All entries below must be written out verbatim, and the images must be dropped.

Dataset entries

════

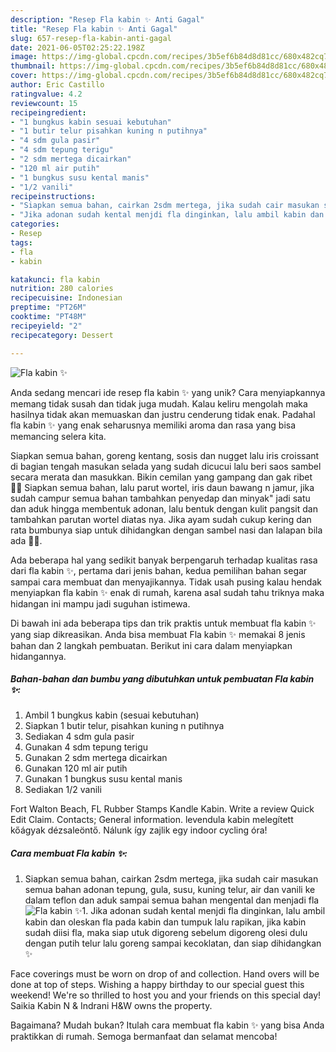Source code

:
 ```yaml
---
description: "Resep Fla kabin ✨ Anti Gagal"
title: "Resep Fla kabin ✨ Anti Gagal"
slug: 657-resep-fla-kabin-anti-gagal
date: 2021-06-05T02:25:22.198Z
image: https://img-global.cpcdn.com/recipes/3b5ef6b84d8d81cc/680x482cq70/fla-kabin-foto-resep-utama.jpg
thumbnail: https://img-global.cpcdn.com/recipes/3b5ef6b84d8d81cc/680x482cq70/fla-kabin-foto-resep-utama.jpg
cover: https://img-global.cpcdn.com/recipes/3b5ef6b84d8d81cc/680x482cq70/fla-kabin-foto-resep-utama.jpg
author: Eric Castillo
ratingvalue: 4.2
reviewcount: 15
recipeingredient:
- "1 bungkus kabin sesuai kebutuhan"
- "1 butir telur pisahkan kuning n putihnya"
- "4 sdm gula pasir"
- "4 sdm tepung terigu"
- "2 sdm mertega dicairkan"
- "120 ml air putih"
- "1 bungkus susu kental manis"
- "1/2 vanili"
recipeinstructions:
- "Siapkan semua bahan, cairkan 2sdm mertega, jika sudah cair masukan semua bahan adonan tepung, gula, susu, kuning telur, air dan vanili ke dalam teflon dan aduk sampai semua bahan mengental dan menjadi fla"
- "Jika adonan sudah kental menjdi fla dinginkan, lalu ambil kabin dan oleskan fla pada kabin dan tumpuk lalu rapikan, jika kabin sudah diisi fla, maka siap utuk digoreng sebelum digoreng olesi dulu dengan putih telur lalu goreng sampai kecoklatan, dan siap dihidangkan ✨"
categories:
- Resep
tags:
- fla
- kabin

katakunci: fla kabin 
nutrition: 280 calories
recipecuisine: Indonesian
preptime: "PT26M"
cooktime: "PT48M"
recipeyield: "2"
recipecategory: Dessert

---
```



![Fla kabin ✨](https://img-global.cpcdn.com/recipes/3b5ef6b84d8d81cc/680x482cq70/fla-kabin-foto-resep-utama.jpg)

Anda sedang mencari ide resep fla kabin ✨ yang unik? Cara menyiapkannya memang tidak susah dan tidak juga mudah. Kalau keliru mengolah maka hasilnya tidak akan memuaskan dan justru cenderung tidak enak. Padahal fla kabin ✨ yang enak seharusnya memiliki aroma dan rasa yang bisa memancing selera kita.

Siapkan semua bahan, goreng kentang, sosis dan nugget lalu iris croissant di bagian tengah masukan selada yang sudah dicucui lalu beri saos sambel secara merata dan masukkan. Bikin cemilan yang gampang dan gak ribet 👌🏻 Siapkan semua bahan, lalu parut wortel, iris daun bawang n jamur, jika sudah campur semua bahan tambahkan penyedap dan minyak&#34; jadi satu dan aduk hingga membentuk adonan, lalu bentuk dengan kulit pangsit dan tambahkan parutan wortel diatas nya. Jika ayam sudah cukup kering dan rata bumbunya siap untuk dihidangkan dengan sambel nasi dan lalapan bila ada 👍🏻.

Ada beberapa hal yang sedikit banyak berpengaruh terhadap kualitas rasa dari fla kabin ✨, pertama dari jenis bahan, kedua pemilihan bahan segar sampai cara membuat dan menyajikannya. Tidak usah pusing kalau hendak menyiapkan fla kabin ✨ enak di rumah, karena asal sudah tahu triknya maka hidangan ini mampu jadi suguhan istimewa.


Di bawah ini ada beberapa tips dan trik praktis untuk membuat fla kabin ✨ yang siap dikreasikan. Anda bisa membuat Fla kabin ✨ memakai 8 jenis bahan dan 2 langkah pembuatan. Berikut ini cara dalam menyiapkan hidangannya.

<!--inarticleads1-->

##### Bahan-bahan dan bumbu yang dibutuhkan untuk pembuatan Fla kabin ✨:

1. Ambil 1 bungkus kabin (sesuai kebutuhan)
1. Siapkan 1 butir telur, pisahkan kuning n putihnya
1. Sediakan 4 sdm gula pasir
1. Gunakan 4 sdm tepung terigu
1. Gunakan 2 sdm mertega dicairkan
1. Gunakan 120 ml air putih
1. Gunakan 1 bungkus susu kental manis
1. Sediakan 1/2 vanili


Fort Walton Beach, FL Rubber Stamps Kandle Kabin. Write a review Quick Edit Claim. Contacts; General information. levendula kabin melegített kőágyak dézsaleöntő. Nálunk így zajlik egy indoor cycling óra! 

<!--inarticleads2-->

##### Cara membuat Fla kabin ✨:

1. Siapkan semua bahan, cairkan 2sdm mertega, jika sudah cair masukan semua bahan adonan tepung, gula, susu, kuning telur, air dan vanili ke dalam teflon dan aduk sampai semua bahan mengental dan menjadi fla
<img src="//assets-global.cpcdn.com/assets/icons/button_play-2c75c40dde080a61004c1f40b05d8f140eaff45d7e9e6481dc71c63d2e7c4909.png" alt="Fla kabin ✨">1. Jika adonan sudah kental menjdi fla dinginkan, lalu ambil kabin dan oleskan fla pada kabin dan tumpuk lalu rapikan, jika kabin sudah diisi fla, maka siap utuk digoreng sebelum digoreng olesi dulu dengan putih telur lalu goreng sampai kecoklatan, dan siap dihidangkan ✨


Face coverings must be worn on drop of and collection. Hand overs will be done at top of steps. Wishing a happy birthday to our special guest this weekend! We&#39;re so thrilled to host you and your friends on this special day! Saikia Kabin N &amp; Indrani H&amp;W owns the property. 

Bagaimana? Mudah bukan? Itulah cara membuat fla kabin ✨ yang bisa Anda praktikkan di rumah. Semoga bermanfaat dan selamat mencoba!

════

* [Answer section]:
Source code

:
 ```yaml
---
description: "Resep Fla kabin ✨ Anti Gagal"
title: "Resep Fla kabin ✨ Anti Gagal"
slug: 657-resep-fla-kabin-anti-gagal
date: 2021-06-05T02:25:22.198Z
image: https://img-global.cpcdn.com/recipes/3b5ef6b84d8d81cc/680x482cq70/fla-kabin-foto-resep-utama.jpg
thumbnail: https://img-global.cpcdn.com/recipes/3b5ef6b84d8d81cc/680x482cq70/fla-kabin-foto-resep-utama.jpg
cover: https://img-global.cpcdn.com/recipes/3b5ef6b84d8d81cc/680x482cq70/fla-kabin-foto-resep-utama.jpg
author: Eric Castillo
ratingvalue: 4.2
reviewcount: 15
recipeingredient:
- "1 bungkus kabin sesuai kebutuhan"
- "1 butir telur pisahkan kuning n putihnya"
- "4 sdm gula pasir"
- "4 sdm tepung terigu"
- "2 sdm mertega dicairkan"
- "120 ml air putih"
- "1 bungkus susu kental manis"
- "1/2 vanili"
recipeinstructions:
- "Siapkan semua bahan, cairkan 2sdm mertega, jika sudah cair masukan semua bahan adonan tepung, gula, susu, kuning telur, air dan vanili ke dalam teflon dan aduk sampai semua bahan mengental dan menjadi fla"
- "Jika adonan sudah kental menjdi fla dinginkan, lalu ambil kabin dan oleskan fla pada kabin dan tumpuk lalu rapikan, jika kabin sudah diisi fla, maka siap utuk digoreng sebelum digoreng olesi dulu dengan putih telur lalu goreng sampai kecoklatan, dan siap dihidangkan ✨"
categories:
- Resep
tags:
- fla
- kabin

katakunci: fla kabin 
nutrition: 280 calories
recipecuisine: Indonesian
preptime: "PT26M"
cooktime: "PT48M"
recipeyield: "2"
recipecategory: Dessert

---
```



![Fla kabin ✨](https://img-global.cpcdn.com/recipes/3b5ef6b84d8d81cc/680x482cq70/fla-kabin-foto-resep-utama.jpg)

Anda sedang mencari ide resep fla kabin ✨ yang unik? Cara menyiapkannya memang tidak susah dan tidak juga mudah. Kalau keliru mengolah maka hasilnya tidak akan memuaskan dan justru cenderung tidak enak. Padahal fla kabin ✨ yang enak seharusnya memiliki aroma dan rasa yang bisa memancing selera kita.

Siapkan semua bahan, goreng kentang, sosis dan nugget lalu iris croissant di bagian tengah masukan selada yang sudah dicucui lalu beri saos sambel secara merata dan masukkan. Bikin cemilan yang gampang dan gak ribet 👌🏻 Siapkan semua bahan, lalu parut wortel, iris daun bawang n jamur, jika sudah campur semua bahan tambahkan penyedap dan minyak&#34; jadi satu dan aduk hingga membentuk adonan, lalu bentuk dengan kulit pangsit dan tambahkan parutan wortel diatas nya. Jika ayam sudah cukup kering dan rata bumbunya siap untuk dihidangkan dengan sambel nasi dan lalapan bila ada 👍🏻.

Ada beberapa hal yang sedikit banyak berpengaruh terhadap kualitas rasa dari fla kabin ✨, pertama dari jenis bahan, kedua pemilihan bahan segar sampai cara membuat dan menyajikannya. Tidak usah pusing kalau hendak menyiapkan fla kabin ✨ enak di rumah, karena asal sudah tahu triknya maka hidangan ini mampu jadi suguhan istimewa.


Di bawah ini ada beberapa tips dan trik praktis untuk membuat fla kabin ✨ yang siap dikreasikan. Anda bisa membuat Fla kabin ✨ memakai 8 jenis bahan dan 2 langkah pembuatan. Berikut ini cara dalam menyiapkan hidangannya.

<!--inarticleads1-->

##### Bahan-bahan dan bumbu yang dibutuhkan untuk pembuatan Fla kabin ✨:

1. Ambil 1 bungkus kabin (sesuai kebutuhan)
1. Siapkan 1 butir telur, pisahkan kuning n putihnya
1. Sediakan 4 sdm gula pasir
1. Gunakan 4 sdm tepung terigu
1. Gunakan 2 sdm mertega dicairkan
1. Gunakan 120 ml air putih
1. Gunakan 1 bungkus susu kental manis
1. Sediakan 1/2 vanili


Fort Walton Beach, FL Rubber Stamps Kandle Kabin. Write a review Quick Edit Claim. Contacts; General information. levendula kabin melegített kőágyak dézsaleöntő. Nálunk így zajlik egy indoor cycling óra! 

<!--inarticleads2-->

##### Cara membuat Fla kabin ✨:

1. Siapkan semua bahan, cairkan 2sdm mertega, jika sudah cair masukan semua bahan adonan tepung, gula, susu, kuning telur, air dan vanili ke dalam teflon dan aduk sampai semua bahan mengental dan menjadi fla
<img src="//assets-global.cpcdn.com/assets/icons/button_play-2c75c40dde080a61004c1f40b05d8f140eaff45d7e9e6481dc71c63d2e7c4909.png" alt="Fla kabin ✨">1. Jika adonan sudah kental menjdi fla dinginkan, lalu ambil kabin dan oleskan fla pada kabin dan tumpuk lalu rapikan, jika kabin sudah diisi fla, maka siap utuk digoreng sebelum digoreng olesi dulu dengan putih telur lalu goreng sampai kecoklatan, dan siap dihidangkan ✨


Face coverings must be worn on drop of and collection. Hand overs will be done at top of steps. Wishing a happy birthday to our special guest this weekend! We&#39;re so thrilled to host you and your friends on this special day! Saikia Kabin N &amp; Indrani H&amp;W owns the property. 

Bagaimana? Mudah bukan? Itulah cara membuat fla kabin ✨ yang bisa Anda praktikkan di rumah. Semoga bermanfaat dan selamat mencoba!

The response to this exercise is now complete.